Las apuestas vinieron y como era de esperar, hasta en las tribunas llevaba la
ventaja Ajiseco. El gallo Carmelo intentaba poner su filuda cuchilla en el pecho
del contrincante y no picaba jamás al adversario. En cambio, el «Ajiseco»
pretendía imponerse a base de fuerza y aletazos. Repentinamente, vino una
confrontación en el aire, los dos contrincantes saltaron. El gallo Carmelo salió
en desventaja: un hilillo de sangre corrió por su pierna. Las apuestas
aumentaron a favor del gallo Ajiseco.
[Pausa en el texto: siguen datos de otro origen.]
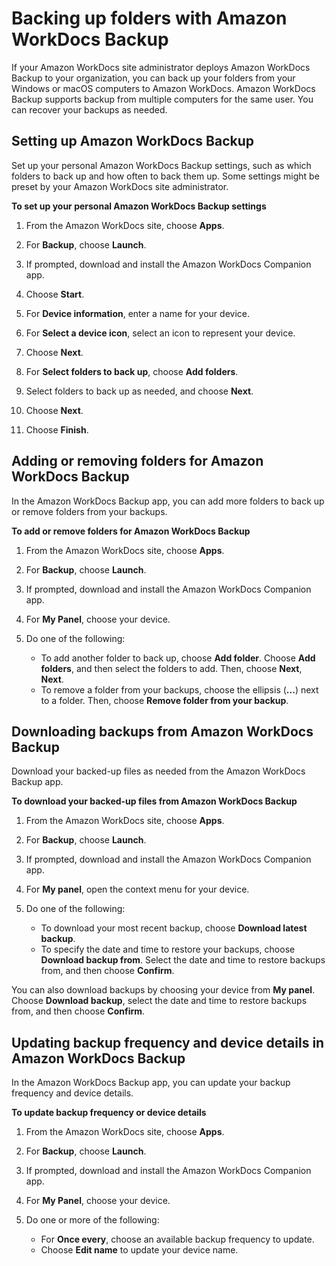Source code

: # Backing up folders with Amazon WorkDocs Backup<a name="user-backup"></a>

If your Amazon WorkDocs site administrator deploys Amazon WorkDocs Backup to your organization, you can back up your folders from your Windows or macOS computers to Amazon WorkDocs\. Amazon WorkDocs Backup supports backup from multiple computers for the same user\. You can recover your backups as needed\.

## Setting up Amazon WorkDocs Backup<a name="setup-wd-backup"></a>

Set up your personal Amazon WorkDocs Backup settings, such as which folders to back up and how often to back them up\. Some settings might be preset by your Amazon WorkDocs site administrator\.

**To set up your personal Amazon WorkDocs Backup settings**

1. From the Amazon WorkDocs site, choose **Apps**\.

1. For **Backup**, choose **Launch**\.

1. If prompted, download and install the Amazon WorkDocs Companion app\.

1. Choose **Start**\.

1. For **Device information**, enter a name for your device\.

1. For **Select a device icon**, select an icon to represent your device\.

1. Choose **Next**\.

1. For **Select folders to back up**, choose **Add folders**\.

1. Select folders to back up as needed, and choose **Next**\.

1. Choose **Next**\.

1. Choose **Finish**\.

## Adding or removing folders for Amazon WorkDocs Backup<a name="wd-backup-folders"></a>

In the Amazon WorkDocs Backup app, you can add more folders to back up or remove folders from your backups\.

**To add or remove folders for Amazon WorkDocs Backup**

1. From the Amazon WorkDocs site, choose **Apps**\.

1. For **Backup**, choose **Launch**\.

1. If prompted, download and install the Amazon WorkDocs Companion app\.

1. For **My Panel**, choose your device\.

1. Do one of the following:
   + To add another folder to back up, choose **Add folder**\. Choose **Add folders**, and then select the folders to add\. Then, choose **Next**, **Next**\.
   + To remove a folder from your backups, choose the ellipsis \(**\.\.\.**\) next to a folder\. Then, choose **Remove folder from your backup**\.

## Downloading backups from Amazon WorkDocs Backup<a name="wd-backup-download"></a>

Download your backed\-up files as needed from the Amazon WorkDocs Backup app\.

**To download your backed\-up files from Amazon WorkDocs Backup**

1. From the Amazon WorkDocs site, choose **Apps**\.

1. For **Backup**, choose **Launch**\.

1. If prompted, download and install the Amazon WorkDocs Companion app\.

1. For **My panel**, open the context menu for your device\.

1. Do one of the following:
   + To download your most recent backup, choose **Download latest backup**\.
   + To specify the date and time to restore your backups, choose **Download backup from**\. Select the date and time to restore backups from, and then choose **Confirm**\.

You can also download backups by choosing your device from **My panel**\. Choose **Download backup**, select the date and time to restore backups from, and then choose **Confirm**\.

## Updating backup frequency and device details in Amazon WorkDocs Backup<a name="wd-update-settings"></a>

In the Amazon WorkDocs Backup app, you can update your backup frequency and device details\.

**To update backup frequency or device details**

1. From the Amazon WorkDocs site, choose **Apps**\.

1. For **Backup**, choose **Launch**\.

1. If prompted, download and install the Amazon WorkDocs Companion app\.

1. For **My Panel**, choose your device\.

1. Do one or more of the following:
   + For **Once every**, choose an available backup frequency to update\.
   + Choose **Edit name** to update your device name\.
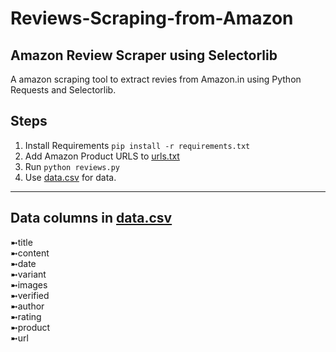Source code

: # Reviews-Scraping-from-Amazon
<h2>Amazon Review Scraper using Selectorlib </h2>

A amazon scraping tool to extract revies from Amazon.in using Python Requests and Selectorlib.

## Steps
1. Install Requirements `pip install -r requirements.txt`
2. Add Amazon Product URLS to [urls.txt](urls.txt)
3. Run `python reviews.py`
4. Use [data.csv](data.csv) for data.
<hr>

## Data columns in [data.csv](data.csv)
➼title<br>
➼content<br>
➼date	<br>
➼variant	
➼images	<br>
➼verified	<br>
➼author<br>
➼rating	<br>
➼product	<br>
➼url<br>



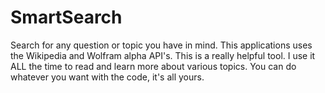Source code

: # SmartSearch
Search for any question or topic you have in mind. This applications uses the Wikipedia and Wolfram alpha API's.
This is a really helpful tool. I use it ALL the time to read and learn more about various topics. You can do whatever you want with the code, it's all yours.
Pero Carmelo no se dio por vencido;
herido en carne propia pareció acordarse de sus viejos tiempos y arremetió con
furia.
La lucha fue cruel e indecisa y llegó un momento en que pareció que sucumbía
el gallo Carmelo. Los partidarios del «Ajiseco» creyeron ganada la pelea, pero
el juez, quien estaba atento, se dio cuenta que aún estaba vivo y entonces
gritó. « ¡Todavía no ha enterrado el pico señores!». Y, efectivamente, el gallo
Carmelo sacó el coraje que sólo los gallos de alcurnia poseen: cual soldado
herido, arremetió con toda su fuerza y de una sola estocada hirió mortalmente
a Ajiseco, quien terminó por «enterrar el pico».